WORK REQUIRED:
Restate word for word each line of the data, starting at the one containing "### 3. Start the frontend dev server" and running through the last.

===== DATASET RECORDS =====

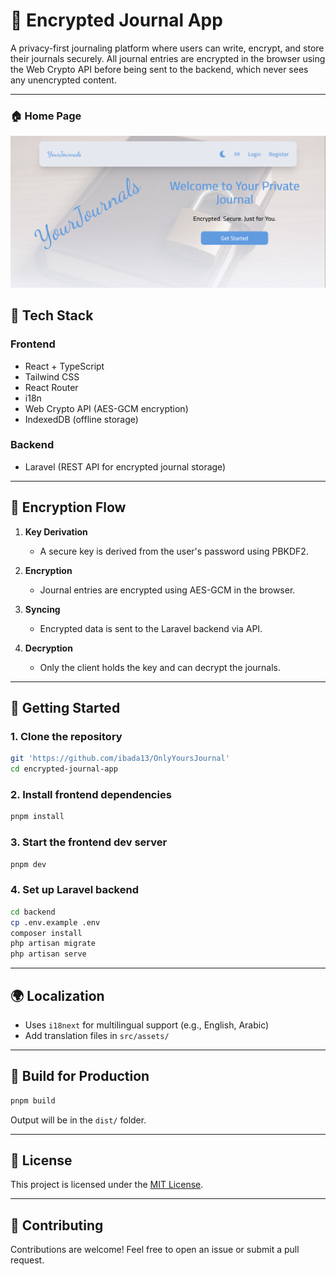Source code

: # 📝 Encrypted Journal App

A privacy-first journaling platform where users can write, encrypt, and store their journals securely. All journal entries are encrypted in the browser using the Web Crypto API before being sent to the backend, which never sees any unencrypted content.

---
### 🏠 Home Page
![Home](./public/screenshots/home.png)


## 🧱 Tech Stack

### Frontend
- React + TypeScript
- Tailwind CSS
- React Router
- i18n
- Web Crypto API (AES-GCM encryption)
- IndexedDB (offline storage)

### Backend
- Laravel (REST API for encrypted journal storage)

---

## 🔐 Encryption Flow

1. **Key Derivation**
   - A secure key is derived from the user's password using PBKDF2.

2. **Encryption**
   - Journal entries are encrypted using AES-GCM in the browser.


4. **Syncing**
   - Encrypted data is sent to the Laravel backend via API.

5. **Decryption**
   - Only the client holds the key and can decrypt the journals.

---

## 🚀 Getting Started

### 1. Clone the repository

```bash
git 'https://github.com/ibada13/OnlyYoursJournal'
cd encrypted-journal-app
```

### 2. Install frontend dependencies

```bash
pnpm install
```

### 3. Start the frontend dev server

```bash
pnpm dev
```

### 4. Set up Laravel backend

```bash
cd backend
cp .env.example .env
composer install
php artisan migrate
php artisan serve
```

---

## 🌍 Localization

- Uses `i18next` for multilingual support (e.g., English, Arabic)
- Add translation files in `src/assets/`

---

## 🧪 Build for Production

```bash
pnpm build
```

Output will be in the `dist/` folder.

---

## 📄 License

This project is licensed under the [MIT License](./LICENSE).

---

## 🤝 Contributing

Contributions are welcome! Feel free to open an issue or submit a pull request.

=====

TASK RESPONSE:
### 3. Start the frontend dev server

```bash
pnpm dev
```

### 4. Set up Laravel backend

```bash
cd backend
cp .env.example .env
composer install
php artisan migrate
php artisan serve
```

---

## 🌍 Localization

- Uses `i18next` for multilingual support (e.g., English, Arabic)
- Add translation files in `src/assets/`

---

## 🧪 Build for Production

```bash
pnpm build
```

Output will be in the `dist/` folder.

---

## 📄 License

This project is licensed under the [MIT License](./LICENSE).

---

## 🤝 Contributing

Contributions are welcome! Feel free to open an issue or submit a pull request.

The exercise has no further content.